_Source texts of formatted documents:_
++++++++++++++++++++

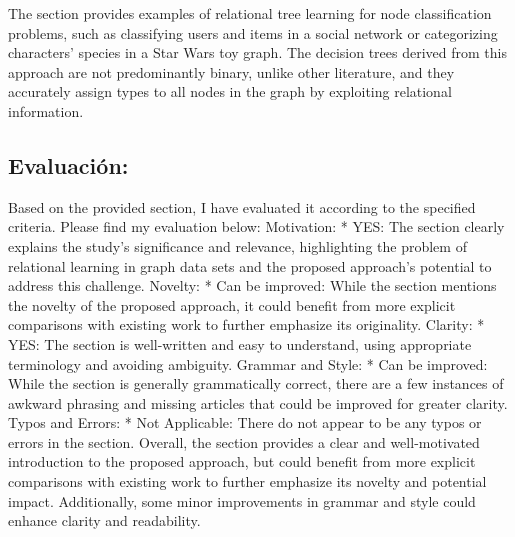 \documentclass{article}%
\begin{document}
The section provides examples of relational tree learning for node classification problems, such as classifying users and items in a social network or categorizing characters' species in a Star Wars toy graph. The decision trees derived from this approach are not predominantly binary, unlike other literature, and they accurately assign types to all nodes in the graph by exploiting relational information.

%
\subsection{Evaluación:}%
\label{subsec:Evaluacin}%
\newline%
Based on the provided section, I have evaluated it according to the specified criteria. Please find my evaluation below:\newline%
\newline%
Motivation:\newline%
\newline%
* YES: The section clearly explains the study's significance and relevance, highlighting the problem of relational learning in graph data sets and the proposed approach's potential to address this challenge.\newline%
\newline%
Novelty:\newline%
\newline%
* Can be improved: While the section mentions the novelty of the proposed approach, it could benefit from more explicit comparisons with existing work to further emphasize its originality.\newline%
\newline%
Clarity:\newline%
\newline%
* YES: The section is well{-}written and easy to understand, using appropriate terminology and avoiding ambiguity.\newline%
\newline%
Grammar and Style:\newline%
\newline%
* Can be improved: While the section is generally grammatically correct, there are a few instances of awkward phrasing and missing articles that could be improved for greater clarity.\newline%
\newline%
Typos and Errors:\newline%
\newline%
* Not Applicable: There do not appear to be any typos or errors in the section.\newline%
\newline%
Overall, the section provides a clear and well{-}motivated introduction to the proposed approach, but could benefit from more explicit comparisons with existing work to further emphasize its novelty and potential impact. Additionally, some minor improvements in grammar and style could enhance clarity and readability.
\end{document}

++++++++++++++++++++

_What you have to do:_ Find and count the lines of the data that include the string "graph", and report that figure by itself.

_Answer below:_ 2